Die deutschsprachigen Evolutionsforscher der Jahre 2004 bis 2007 werden dominiert von der Arbeitsgruppe um den Evolutionsgenetiker Svante Pääbo vom Leipziger MPI für Evolutionäre Anthropologie. Doch auch die Bioinformatiker wissen sich zu behaupten.

Heutzutage ist es ein „Klacks“, jedes beliebige Genom zu entschlüsseln. Unbekannte Fisch-, Farn-, Mikroben- oder Forscher-DNA? Kein Problem, in wenigen Stunden kann man seine Proben auf die Base genau sequenzieren und auch gleich noch klären, wer mit wem verwandt ist. Oder, wenn die Verwandtschaft nicht so offensichtlich ist, wieviel Zeit seit dem letzten gemeinsamen Vorfahren vergangen ist und um welche Zeit herum man sich von Fisch, Farn und Mikrobe getrennt hat.

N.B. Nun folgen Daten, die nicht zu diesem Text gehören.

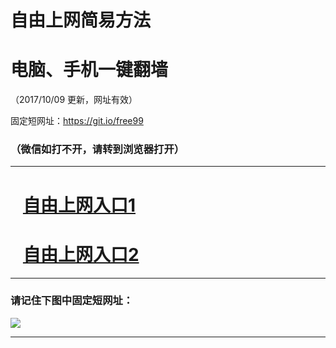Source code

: ﻿# 自由上网简易方法

# 电脑、手机一键翻墙

（2017/10/09 更新，网址有效）

固定短网址：https://git.io/free99

### （微信如打不开，请转到浏览器打开）


***





# &nbsp;&nbsp; <a href="http://ft627918428.fwq-tz-1001.info/fwqtz01.html?t=10090014232 " target="_blank">自由上网入口1</a>
# &nbsp;&nbsp; <a href="http://ft2550127295.fwq-tz-1002.info/fwqtz02.html?t=10090013303 " target="_blank">自由上网入口2</a>
***

### 请记住下图中固定短网址：

<img src="https://s3-us-west-2.amazonaws.com/fwq-1001/yjfq-20170905okok.png" /> 


***

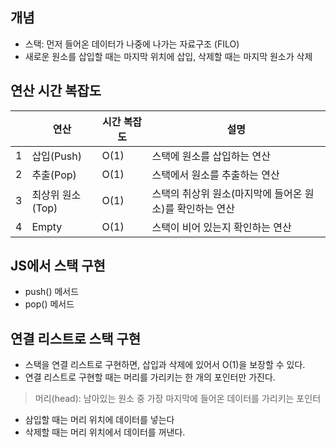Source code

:## 개념
- 스택: 먼저 들어온 데이터가 나중에 나가는 자료구조 (FILO)
- 새로운 원소를 삽입할 때는 마지막 위치에 삽입, 삭제할 때는 마지막 원소가 삭제

## 연산 시간 복잡도
||연산|시간 복잡도|설명|
|---|---|---|---|
|1|삽입(Push)|O(1)|스택에 원소를 삽입하는 연산|
|2|추출(Pop)|O(1)|스택에서 원소를 추출하는 연산|
|3|최상위 원소(Top)|O(1)|스택의 취상위 원소(마지막에 들어온 원소)를 확인하는 연산|
|4|Empty|O(1)|스택이 비어 있는지 확인하는 연산|

## JS에서 스택 구현
- push() 메서드
- pop() 메서드

## 연결 리스트로 스택 구현
- 스택을 연결 리스트로 구현하면, 삽입과 삭제에 있어서 O(1)을 보장할 수 있다.
- 연결 리스트로 구현할 때는 머리를 가리키는 한 개의 포인터만 가진다.
> 머리(head): 남아있는 원소 중 가장 마지막에 들어온 데이터를 가리키는 포인터

- 삼입할 때는 머리 위치에 데이터를 넣는다
- 삭제할 때는 머리 위치에서 데이터를 꺼낸다.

Damit allein ist man aber noch kein Evolutionsforscher.


Scharfe Grenzen

Evolution ist das Netz, das alle Teildisziplinen miteinander verknüpft – jeder Biologe kommt einmal an den Punkt, die Frage nach der Entwicklung des Lebens und der Entstehung der Fisch-/Farn-/Mikrobenart zu stellen. Um eine sinnvolle Publikationsanalyse zur Evolutionsforschung durchzuführen, haben wir daher strenge Grenzen gezogen, das Zentrum – um beim Bild zu bleiben – der Biologie-umspannenden Disziplin gesucht und die weitreichenden Fäden gekappt. In diesem Vergleich sind vor allem Forscher vertreten, die direkt an evolutions­biologischen Projekten arbeiten. Auf diese Weise wollen wir verhindern, dass die „echten“ Evolutionsforscher von den „unter anderem“-Evolutionsforschern mit ihren oft vielzitierten Genom- oder sonstigen Artikeln einfach überrollt werden.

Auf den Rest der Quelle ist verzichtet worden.